# [YOUR INSTRUCTIONS]
For this exercise, write each entry below out precisely and omit the pictures.

# [EXERCISE DATA]
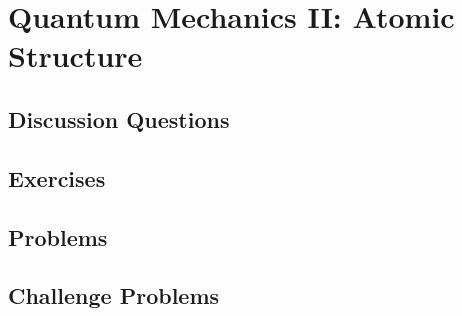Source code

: 
\chapter{Quantum Mechanics II: Atomic Structure}

\section{Discussion Questions}

\section{Exercises}

\section{Problems}

\section{Challenge Problems}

# [SOLUTION TO THE PROBLEM]
Source code

: 
\chapter{Quantum Mechanics II: Atomic Structure}

\section{Discussion Questions}

\section{Exercises}

\section{Problems}

\section{Challenge Problems}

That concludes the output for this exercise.